The Giants have needed every bit of their success to maintain their lead in the West over the Dodgers, who have kept pace with them. Stop right there, Bochy insisted. Checking the standings, he said, is "the last thing I do in June."
Nevertheless, it says something about the Giants' quality that their 47-27 record matches the team's third-best mark since the franchise moved west in 1958. The '93 club was 50-24 on its way to a 103-59 finish, and the '71 squad, which featured Willie Mays, Willie McCovey, Juan Marichal and Gaylord Perry playing together for their final season, was 48-26.
"I think everyone here in this clubhouse knows that we have a lot of talent," second baseman Joe Panik said after the Giants sealed their 6-1 record on this trip and their 11th victory in 12 games. "Right now, we're playing up to our standards."

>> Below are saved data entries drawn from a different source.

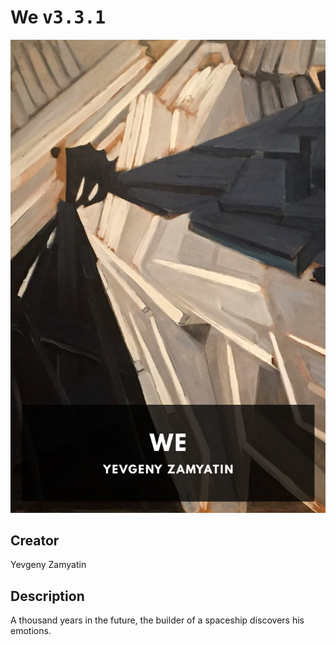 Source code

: 
# We <kbd>v3.3.1</kbd>

<center>
  <img src="./cover-1024.jpg"/>
</center>

## Creator
Yevgeny Zamyatin

## Description
A thousand years in the future, the builder of a spaceship discovers his emotions.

That's defined by superlative efforts such as Panik's. Thursday, he delivered a bases-clearing triple that fueled San Francisco's four-run third inning. That complemented Panik's go-ahead RBIs that he produced in the sixth inning or later in three preceding games on the trip.
"When you get only one hit in a game, you have to make it count," he said.
Collaborative performances also sustained the Giants, most notably Tuesday's 15-run, 22-hit outburst in Pittsburgh and the 10 scoreless innings piled up by the bullpen in this series' final two games.
Skeptics may observe that the Giants are feasting on a succession of losing clubs. They won't face a winning team until they visit Boston on July 19-20. Still, they're dominating their underlings exactly as they should, having built a 32-14 mark against them.
That easily could have been 31-15. After the Giants' big third, Pittsburgh scored twice in its half of the inning and nearly knocked out Suarez.
"The momentum kind of shifted back to them," Panik said. But the Giants regained their equilibrium, as Suarez and the bullpen limited the Pirates to two hits in the final six innings.
Suarez, who'll make at least one more start while Matt Cain continues to heal his strained right hamstring, gained command of his offspeed pitches.
"He looked pretty determined to get through that fifth," Bochy said.
Williamson, whose right-handed bat potentially provides balance to a lineup heavy on left-handed hitters, put the Giants further at ease with his titanic homer to left-center field leading off the sixth inning. In his fourth stint of the season with the Giants, Williamson also could benefit from moments such as this. Simply being installed into the third spot in the batting order buoyed his spirits.
"I appreciate them continuing to believe in me," Williamson said. "That was pretty special, hitting between Buster [Posey] and Panik. I think that speaks to the confidence they have in me."